### PROBLEM TO WORK ON
Go through the data that follows and restate each line exactly as it reads.

---------------

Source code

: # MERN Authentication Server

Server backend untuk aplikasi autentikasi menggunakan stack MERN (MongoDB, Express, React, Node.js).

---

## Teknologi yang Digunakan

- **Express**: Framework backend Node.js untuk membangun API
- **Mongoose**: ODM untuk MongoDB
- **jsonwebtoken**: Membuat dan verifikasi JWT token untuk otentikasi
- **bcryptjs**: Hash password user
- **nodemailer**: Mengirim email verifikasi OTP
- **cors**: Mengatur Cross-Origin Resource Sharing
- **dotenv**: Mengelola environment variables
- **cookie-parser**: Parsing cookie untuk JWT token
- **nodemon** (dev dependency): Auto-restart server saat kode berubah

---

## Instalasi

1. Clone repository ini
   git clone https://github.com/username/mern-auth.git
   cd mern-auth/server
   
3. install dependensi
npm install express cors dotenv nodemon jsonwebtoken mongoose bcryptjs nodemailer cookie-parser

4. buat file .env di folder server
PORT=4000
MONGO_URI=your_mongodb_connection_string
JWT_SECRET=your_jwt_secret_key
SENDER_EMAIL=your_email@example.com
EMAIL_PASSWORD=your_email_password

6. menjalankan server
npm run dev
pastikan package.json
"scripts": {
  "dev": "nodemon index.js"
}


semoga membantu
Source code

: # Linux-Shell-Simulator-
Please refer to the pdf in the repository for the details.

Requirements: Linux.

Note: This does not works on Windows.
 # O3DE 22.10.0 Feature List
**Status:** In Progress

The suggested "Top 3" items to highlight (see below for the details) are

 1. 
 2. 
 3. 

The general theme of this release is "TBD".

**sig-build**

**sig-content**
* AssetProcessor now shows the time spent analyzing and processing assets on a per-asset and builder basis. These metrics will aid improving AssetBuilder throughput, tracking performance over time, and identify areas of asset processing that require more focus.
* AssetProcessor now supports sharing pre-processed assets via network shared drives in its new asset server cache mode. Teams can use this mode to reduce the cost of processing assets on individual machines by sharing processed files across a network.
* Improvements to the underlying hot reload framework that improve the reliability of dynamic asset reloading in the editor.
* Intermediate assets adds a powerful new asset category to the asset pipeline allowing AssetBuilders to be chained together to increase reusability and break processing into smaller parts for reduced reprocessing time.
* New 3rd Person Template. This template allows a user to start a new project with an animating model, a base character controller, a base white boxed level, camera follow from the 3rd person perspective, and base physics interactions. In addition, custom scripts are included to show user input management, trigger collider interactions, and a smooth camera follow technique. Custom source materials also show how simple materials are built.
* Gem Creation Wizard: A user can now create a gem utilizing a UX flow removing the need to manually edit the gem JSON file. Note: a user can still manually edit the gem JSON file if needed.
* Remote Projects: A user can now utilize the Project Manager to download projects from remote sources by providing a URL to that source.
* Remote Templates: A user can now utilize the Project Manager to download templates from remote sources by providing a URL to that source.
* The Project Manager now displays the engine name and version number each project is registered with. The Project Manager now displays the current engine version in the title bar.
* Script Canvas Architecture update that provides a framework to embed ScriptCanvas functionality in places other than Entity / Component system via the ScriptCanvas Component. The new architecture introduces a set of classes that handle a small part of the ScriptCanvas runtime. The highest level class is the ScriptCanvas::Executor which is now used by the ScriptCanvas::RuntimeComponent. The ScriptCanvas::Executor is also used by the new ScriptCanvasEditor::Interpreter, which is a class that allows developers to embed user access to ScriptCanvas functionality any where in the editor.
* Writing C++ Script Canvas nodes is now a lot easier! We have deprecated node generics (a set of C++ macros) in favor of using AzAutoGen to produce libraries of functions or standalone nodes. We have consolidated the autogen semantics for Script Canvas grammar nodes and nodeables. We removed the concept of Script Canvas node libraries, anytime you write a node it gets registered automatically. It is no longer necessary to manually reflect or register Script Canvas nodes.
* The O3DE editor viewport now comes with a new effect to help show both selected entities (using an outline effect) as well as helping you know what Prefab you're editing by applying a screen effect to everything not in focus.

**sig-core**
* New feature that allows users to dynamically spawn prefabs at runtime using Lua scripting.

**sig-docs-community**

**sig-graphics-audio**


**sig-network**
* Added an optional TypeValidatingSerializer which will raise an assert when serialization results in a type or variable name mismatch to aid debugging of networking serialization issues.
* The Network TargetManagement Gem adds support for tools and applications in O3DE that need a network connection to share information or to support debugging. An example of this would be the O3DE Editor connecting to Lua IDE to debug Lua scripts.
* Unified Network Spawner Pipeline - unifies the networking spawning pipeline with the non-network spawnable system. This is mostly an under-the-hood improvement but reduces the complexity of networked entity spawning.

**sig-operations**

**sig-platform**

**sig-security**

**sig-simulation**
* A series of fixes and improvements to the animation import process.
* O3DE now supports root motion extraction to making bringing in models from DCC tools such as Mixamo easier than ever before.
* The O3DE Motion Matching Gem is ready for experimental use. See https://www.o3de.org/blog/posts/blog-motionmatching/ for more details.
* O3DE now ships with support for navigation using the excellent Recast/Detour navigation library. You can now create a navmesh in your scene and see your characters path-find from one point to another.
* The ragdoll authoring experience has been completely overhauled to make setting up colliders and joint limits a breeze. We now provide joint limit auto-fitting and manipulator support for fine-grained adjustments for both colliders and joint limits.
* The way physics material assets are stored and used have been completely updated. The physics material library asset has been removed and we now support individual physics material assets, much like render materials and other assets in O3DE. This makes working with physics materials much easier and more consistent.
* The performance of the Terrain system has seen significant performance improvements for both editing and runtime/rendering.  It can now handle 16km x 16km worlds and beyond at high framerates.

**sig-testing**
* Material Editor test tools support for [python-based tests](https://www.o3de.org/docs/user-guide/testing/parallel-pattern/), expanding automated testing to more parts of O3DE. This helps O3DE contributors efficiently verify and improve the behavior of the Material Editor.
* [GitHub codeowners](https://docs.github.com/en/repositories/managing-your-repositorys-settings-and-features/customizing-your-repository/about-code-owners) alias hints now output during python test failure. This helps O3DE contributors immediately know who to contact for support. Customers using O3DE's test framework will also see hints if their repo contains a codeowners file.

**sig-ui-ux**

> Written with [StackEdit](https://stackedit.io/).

---------------

### WRITTEN RESPONSE
Source code

: # MERN Authentication Server

Server backend untuk aplikasi autentikasi menggunakan stack MERN (MongoDB, Express, React, Node.js).

---

## Teknologi yang Digunakan

- **Express**: Framework backend Node.js untuk membangun API
- **Mongoose**: ODM untuk MongoDB
- **jsonwebtoken**: Membuat dan verifikasi JWT token untuk otentikasi
- **bcryptjs**: Hash password user
- **nodemailer**: Mengirim email verifikasi OTP
- **cors**: Mengatur Cross-Origin Resource Sharing
- **dotenv**: Mengelola environment variables
- **cookie-parser**: Parsing cookie untuk JWT token
- **nodemon** (dev dependency): Auto-restart server saat kode berubah

---

## Instalasi

1. Clone repository ini
   git clone https://github.com/username/mern-auth.git
   cd mern-auth/server
   
3. install dependensi
npm install express cors dotenv nodemon jsonwebtoken mongoose bcryptjs nodemailer cookie-parser

4. buat file .env di folder server
PORT=4000
MONGO_URI=your_mongodb_connection_string
JWT_SECRET=your_jwt_secret_key
SENDER_EMAIL=your_email@example.com
EMAIL_PASSWORD=your_email_password

6. menjalankan server
npm run dev
pastikan package.json
"scripts": {
  "dev": "nodemon index.js"
}


semoga membantu
Source code

: # Linux-Shell-Simulator-
Please refer to the pdf in the repository for the details.

Requirements: Linux.

Note: This does not works on Windows.
 # O3DE 22.10.0 Feature List
**Status:** In Progress

The suggested "Top 3" items to highlight (see below for the details) are

 1. 
 2. 
 3. 

The general theme of this release is "TBD".

**sig-build**

**sig-content**
* AssetProcessor now shows the time spent analyzing and processing assets on a per-asset and builder basis. These metrics will aid improving AssetBuilder throughput, tracking performance over time, and identify areas of asset processing that require more focus.
* AssetProcessor now supports sharing pre-processed assets via network shared drives in its new asset server cache mode. Teams can use this mode to reduce the cost of processing assets on individual machines by sharing processed files across a network.
* Improvements to the underlying hot reload framework that improve the reliability of dynamic asset reloading in the editor.
* Intermediate assets adds a powerful new asset category to the asset pipeline allowing AssetBuilders to be chained together to increase reusability and break processing into smaller parts for reduced reprocessing time.
* New 3rd Person Template. This template allows a user to start a new project with an animating model, a base character controller, a base white boxed level, camera follow from the 3rd person perspective, and base physics interactions. In addition, custom scripts are included to show user input management, trigger collider interactions, and a smooth camera follow technique. Custom source materials also show how simple materials are built.
* Gem Creation Wizard: A user can now create a gem utilizing a UX flow removing the need to manually edit the gem JSON file. Note: a user can still manually edit the gem JSON file if needed.
* Remote Projects: A user can now utilize the Project Manager to download projects from remote sources by providing a URL to that source.
* Remote Templates: A user can now utilize the Project Manager to download templates from remote sources by providing a URL to that source.
* The Project Manager now displays the engine name and version number each project is registered with. The Project Manager now displays the current engine version in the title bar.
* Script Canvas Architecture update that provides a framework to embed ScriptCanvas functionality in places other than Entity / Component system via the ScriptCanvas Component. The new architecture introduces a set of classes that handle a small part of the ScriptCanvas runtime. The highest level class is the ScriptCanvas::Executor which is now used by the ScriptCanvas::RuntimeComponent. The ScriptCanvas::Executor is also used by the new ScriptCanvasEditor::Interpreter, which is a class that allows developers to embed user access to ScriptCanvas functionality any where in the editor.
* Writing C++ Script Canvas nodes is now a lot easier! We have deprecated node generics (a set of C++ macros) in favor of using AzAutoGen to produce libraries of functions or standalone nodes. We have consolidated the autogen semantics for Script Canvas grammar nodes and nodeables. We removed the concept of Script Canvas node libraries, anytime you write a node it gets registered automatically. It is no longer necessary to manually reflect or register Script Canvas nodes.
* The O3DE editor viewport now comes with a new effect to help show both selected entities (using an outline effect) as well as helping you know what Prefab you're editing by applying a screen effect to everything not in focus.

**sig-core**
* New feature that allows users to dynamically spawn prefabs at runtime using Lua scripting.

**sig-docs-community**

**sig-graphics-audio**


**sig-network**
* Added an optional TypeValidatingSerializer which will raise an assert when serialization results in a type or variable name mismatch to aid debugging of networking serialization issues.
* The Network TargetManagement Gem adds support for tools and applications in O3DE that need a network connection to share information or to support debugging. An example of this would be the O3DE Editor connecting to Lua IDE to debug Lua scripts.
* Unified Network Spawner Pipeline - unifies the networking spawning pipeline with the non-network spawnable system. This is mostly an under-the-hood improvement but reduces the complexity of networked entity spawning.

**sig-operations**

**sig-platform**

**sig-security**

**sig-simulation**
* A series of fixes and improvements to the animation import process.
* O3DE now supports root motion extraction to making bringing in models from DCC tools such as Mixamo easier than ever before.
* The O3DE Motion Matching Gem is ready for experimental use. See https://www.o3de.org/blog/posts/blog-motionmatching/ for more details.
* O3DE now ships with support for navigation using the excellent Recast/Detour navigation library. You can now create a navmesh in your scene and see your characters path-find from one point to another.
* The ragdoll authoring experience has been completely overhauled to make setting up colliders and joint limits a breeze. We now provide joint limit auto-fitting and manipulator support for fine-grained adjustments for both colliders and joint limits.
* The way physics material assets are stored and used have been completely updated. The physics material library asset has been removed and we now support individual physics material assets, much like render materials and other assets in O3DE. This makes working with physics materials much easier and more consistent.
* The performance of the Terrain system has seen significant performance improvements for both editing and runtime/rendering.  It can now handle 16km x 16km worlds and beyond at high framerates.

**sig-testing**
* Material Editor test tools support for [python-based tests](https://www.o3de.org/docs/user-guide/testing/parallel-pattern/), expanding automated testing to more parts of O3DE. This helps O3DE contributors efficiently verify and improve the behavior of the Material Editor.
* [GitHub codeowners](https://docs.github.com/en/repositories/managing-your-repositorys-settings-and-features/customizing-your-repository/about-code-owners) alias hints now output during python test failure. This helps O3DE contributors immediately know who to contact for support. Customers using O3DE's test framework will also see hints if their repo contains a codeowners file.

**sig-ui-ux**

> Written with [StackEdit](https://stackedit.io/).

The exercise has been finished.